Dans sa réalisation, le geste du maître allemand est sans doute moins fulgurant et subtil qu'il avait pu l'être dans « Die Kabbale der Sheinheiligen » et « Les Frères Karamazov ». Pour autant, à condition de dépasser les provocations inhérentes à son travail, son adaptation embarque et convainc par sa capacité, rare, à regarder la pièce de Racine au fond des yeux.

Cette réussite, Frank Castorf la doit, en grande partie, à ses comédiens qui se plient de bonne grâce à sa direction d'acteurs, toujours à vif. Fidèle parmi les fidèles, Jeanne Balibar incarne une Roxane possédée - capable de préparer la soupe, en tenue d'Eve, avec un tuyau à chicha autour du cou. Perchée sur ses habituels talons hauts, cintrée dans des robes aussi magnifiques qu'invraisemblables, elle sait se faire, tour à tour, paranoïaque sous emprise et grande tragédienne, et offre au spectacle ses moments les plus forts.

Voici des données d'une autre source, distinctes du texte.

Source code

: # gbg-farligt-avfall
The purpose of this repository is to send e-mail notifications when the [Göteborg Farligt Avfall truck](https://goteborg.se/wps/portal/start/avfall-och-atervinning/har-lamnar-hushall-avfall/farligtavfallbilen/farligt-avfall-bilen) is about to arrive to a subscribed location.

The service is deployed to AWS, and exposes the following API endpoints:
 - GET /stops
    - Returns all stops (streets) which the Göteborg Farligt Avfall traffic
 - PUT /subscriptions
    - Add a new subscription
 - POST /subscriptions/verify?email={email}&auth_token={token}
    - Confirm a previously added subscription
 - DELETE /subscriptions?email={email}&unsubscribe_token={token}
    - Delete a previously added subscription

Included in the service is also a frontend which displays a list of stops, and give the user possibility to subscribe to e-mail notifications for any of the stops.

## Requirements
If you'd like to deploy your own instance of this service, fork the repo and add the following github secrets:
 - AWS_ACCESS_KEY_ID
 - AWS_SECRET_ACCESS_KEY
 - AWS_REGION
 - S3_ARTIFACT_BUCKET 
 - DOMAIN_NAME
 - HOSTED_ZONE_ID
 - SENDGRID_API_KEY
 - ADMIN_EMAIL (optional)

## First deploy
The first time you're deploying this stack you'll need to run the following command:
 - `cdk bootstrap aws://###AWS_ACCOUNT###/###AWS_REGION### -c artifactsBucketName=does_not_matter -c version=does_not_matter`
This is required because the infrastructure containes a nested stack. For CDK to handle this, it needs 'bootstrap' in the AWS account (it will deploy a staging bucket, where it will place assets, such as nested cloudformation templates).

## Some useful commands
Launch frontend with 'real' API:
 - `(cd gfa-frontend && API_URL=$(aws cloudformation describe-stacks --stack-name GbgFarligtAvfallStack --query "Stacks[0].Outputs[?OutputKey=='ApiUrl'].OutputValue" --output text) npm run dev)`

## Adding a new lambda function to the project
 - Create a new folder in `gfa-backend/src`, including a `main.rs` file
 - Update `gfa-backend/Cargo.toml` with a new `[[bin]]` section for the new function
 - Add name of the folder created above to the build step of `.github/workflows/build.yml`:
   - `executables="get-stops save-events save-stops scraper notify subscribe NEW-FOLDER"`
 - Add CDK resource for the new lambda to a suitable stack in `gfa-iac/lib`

À ses côtés, le trio de jeunes comédiens ne démérite pas, loin de là. Claire Sermonne campe une Atalide déchirée et déchirante, quand Adama Diop et Mounir Margoum s'illustrent en duo de conspirateurs prêts à tout pour conquérir le pouvoir. Seul Jean-Damien Barbin paraît régulièrement à la peine. A contre-emploi dans le rôle de Bajazet, il cabotine et semble plus préoccupé par sa performance d'acteur que par le texte de Racine qu'il éructe, et rend inaudible. Il en faudra toutefois davantage pour faire chanceler ce troublant édifice.